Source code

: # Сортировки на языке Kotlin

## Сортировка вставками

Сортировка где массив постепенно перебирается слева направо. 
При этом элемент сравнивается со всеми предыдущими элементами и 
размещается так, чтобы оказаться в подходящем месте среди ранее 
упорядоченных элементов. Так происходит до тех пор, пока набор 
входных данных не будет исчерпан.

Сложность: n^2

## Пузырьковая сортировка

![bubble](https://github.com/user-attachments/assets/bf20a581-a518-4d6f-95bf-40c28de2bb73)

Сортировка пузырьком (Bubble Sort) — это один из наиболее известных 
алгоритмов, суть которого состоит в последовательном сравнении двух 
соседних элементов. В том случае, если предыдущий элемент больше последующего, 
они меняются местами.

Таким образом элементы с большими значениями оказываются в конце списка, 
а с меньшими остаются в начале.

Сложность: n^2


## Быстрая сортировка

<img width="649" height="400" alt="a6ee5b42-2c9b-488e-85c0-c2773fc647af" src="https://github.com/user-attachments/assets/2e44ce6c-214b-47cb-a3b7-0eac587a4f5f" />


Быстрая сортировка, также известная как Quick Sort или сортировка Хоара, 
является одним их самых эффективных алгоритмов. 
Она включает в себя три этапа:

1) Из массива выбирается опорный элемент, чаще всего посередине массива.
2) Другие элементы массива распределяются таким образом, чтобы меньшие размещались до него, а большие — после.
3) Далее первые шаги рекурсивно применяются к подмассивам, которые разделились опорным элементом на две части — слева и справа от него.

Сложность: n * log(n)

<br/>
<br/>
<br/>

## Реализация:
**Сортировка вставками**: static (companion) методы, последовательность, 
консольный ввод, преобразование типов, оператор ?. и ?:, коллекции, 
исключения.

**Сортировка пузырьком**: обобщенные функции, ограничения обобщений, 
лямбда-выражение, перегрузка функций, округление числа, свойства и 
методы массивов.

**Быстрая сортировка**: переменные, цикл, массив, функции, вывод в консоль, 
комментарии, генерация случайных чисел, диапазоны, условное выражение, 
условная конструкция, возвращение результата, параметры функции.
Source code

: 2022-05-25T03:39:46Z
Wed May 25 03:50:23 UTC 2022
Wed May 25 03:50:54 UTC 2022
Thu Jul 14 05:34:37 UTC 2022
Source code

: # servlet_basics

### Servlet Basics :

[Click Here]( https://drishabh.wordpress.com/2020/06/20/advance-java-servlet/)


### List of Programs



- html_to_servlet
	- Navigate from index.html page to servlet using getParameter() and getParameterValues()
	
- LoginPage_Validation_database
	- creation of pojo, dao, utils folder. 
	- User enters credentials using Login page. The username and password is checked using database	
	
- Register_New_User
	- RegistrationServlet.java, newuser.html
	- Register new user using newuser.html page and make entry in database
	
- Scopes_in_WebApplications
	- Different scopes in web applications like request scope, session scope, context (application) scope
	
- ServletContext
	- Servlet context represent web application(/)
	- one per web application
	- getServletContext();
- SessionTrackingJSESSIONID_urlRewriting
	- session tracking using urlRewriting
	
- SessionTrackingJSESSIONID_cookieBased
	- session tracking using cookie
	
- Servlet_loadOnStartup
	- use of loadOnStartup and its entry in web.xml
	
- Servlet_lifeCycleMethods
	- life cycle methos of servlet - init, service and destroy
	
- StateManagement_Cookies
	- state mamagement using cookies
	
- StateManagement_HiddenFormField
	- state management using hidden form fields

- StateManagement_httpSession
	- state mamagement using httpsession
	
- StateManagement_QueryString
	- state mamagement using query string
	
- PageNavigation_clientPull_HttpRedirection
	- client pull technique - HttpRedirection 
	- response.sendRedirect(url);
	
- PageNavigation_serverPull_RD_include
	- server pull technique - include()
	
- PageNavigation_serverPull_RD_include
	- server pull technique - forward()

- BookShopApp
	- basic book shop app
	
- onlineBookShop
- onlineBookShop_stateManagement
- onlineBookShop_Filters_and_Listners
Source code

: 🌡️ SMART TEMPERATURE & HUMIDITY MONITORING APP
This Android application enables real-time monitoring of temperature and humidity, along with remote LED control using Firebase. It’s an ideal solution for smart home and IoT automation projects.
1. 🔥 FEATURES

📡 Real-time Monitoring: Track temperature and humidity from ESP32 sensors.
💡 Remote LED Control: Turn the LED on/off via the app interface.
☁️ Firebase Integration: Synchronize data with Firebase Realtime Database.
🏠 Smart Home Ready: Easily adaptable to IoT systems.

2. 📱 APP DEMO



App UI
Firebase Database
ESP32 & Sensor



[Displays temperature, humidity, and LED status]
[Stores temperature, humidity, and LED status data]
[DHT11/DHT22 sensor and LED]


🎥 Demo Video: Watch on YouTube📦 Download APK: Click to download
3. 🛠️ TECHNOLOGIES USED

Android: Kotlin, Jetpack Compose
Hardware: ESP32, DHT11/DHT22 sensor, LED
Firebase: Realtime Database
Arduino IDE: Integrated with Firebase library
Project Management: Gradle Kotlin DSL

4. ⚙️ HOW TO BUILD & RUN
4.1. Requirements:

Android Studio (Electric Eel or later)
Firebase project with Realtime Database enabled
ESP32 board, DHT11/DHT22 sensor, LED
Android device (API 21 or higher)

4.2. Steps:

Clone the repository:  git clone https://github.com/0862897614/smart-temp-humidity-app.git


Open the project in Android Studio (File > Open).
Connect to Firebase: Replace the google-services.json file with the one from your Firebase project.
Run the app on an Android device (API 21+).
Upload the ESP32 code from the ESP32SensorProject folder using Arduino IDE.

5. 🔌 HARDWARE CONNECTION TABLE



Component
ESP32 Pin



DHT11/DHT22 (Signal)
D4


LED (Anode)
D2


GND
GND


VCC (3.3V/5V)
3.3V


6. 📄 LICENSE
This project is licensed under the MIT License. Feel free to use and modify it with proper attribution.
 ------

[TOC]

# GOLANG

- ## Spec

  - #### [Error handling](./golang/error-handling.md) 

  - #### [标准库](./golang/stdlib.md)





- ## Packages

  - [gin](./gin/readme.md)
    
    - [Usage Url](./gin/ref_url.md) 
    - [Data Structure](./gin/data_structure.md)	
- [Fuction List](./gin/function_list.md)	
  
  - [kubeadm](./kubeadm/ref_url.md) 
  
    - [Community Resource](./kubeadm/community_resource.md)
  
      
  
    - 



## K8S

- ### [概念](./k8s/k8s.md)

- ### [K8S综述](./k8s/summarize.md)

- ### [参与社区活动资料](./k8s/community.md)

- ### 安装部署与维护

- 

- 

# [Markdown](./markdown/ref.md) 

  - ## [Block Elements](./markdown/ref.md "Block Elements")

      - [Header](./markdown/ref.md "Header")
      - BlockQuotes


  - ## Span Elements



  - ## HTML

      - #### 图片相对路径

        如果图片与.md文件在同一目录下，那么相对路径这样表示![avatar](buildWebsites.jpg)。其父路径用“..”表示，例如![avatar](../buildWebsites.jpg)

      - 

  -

▶ **PROBLEM**: For each line of the material that contains "Sort", return a copy.

▶ **RESULT**:
Сортировка пузырьком (Bubble Sort) — это один из наиболее известных 
Быстрая сортировка, также известная как Quick Sort или сортировка Хоара, 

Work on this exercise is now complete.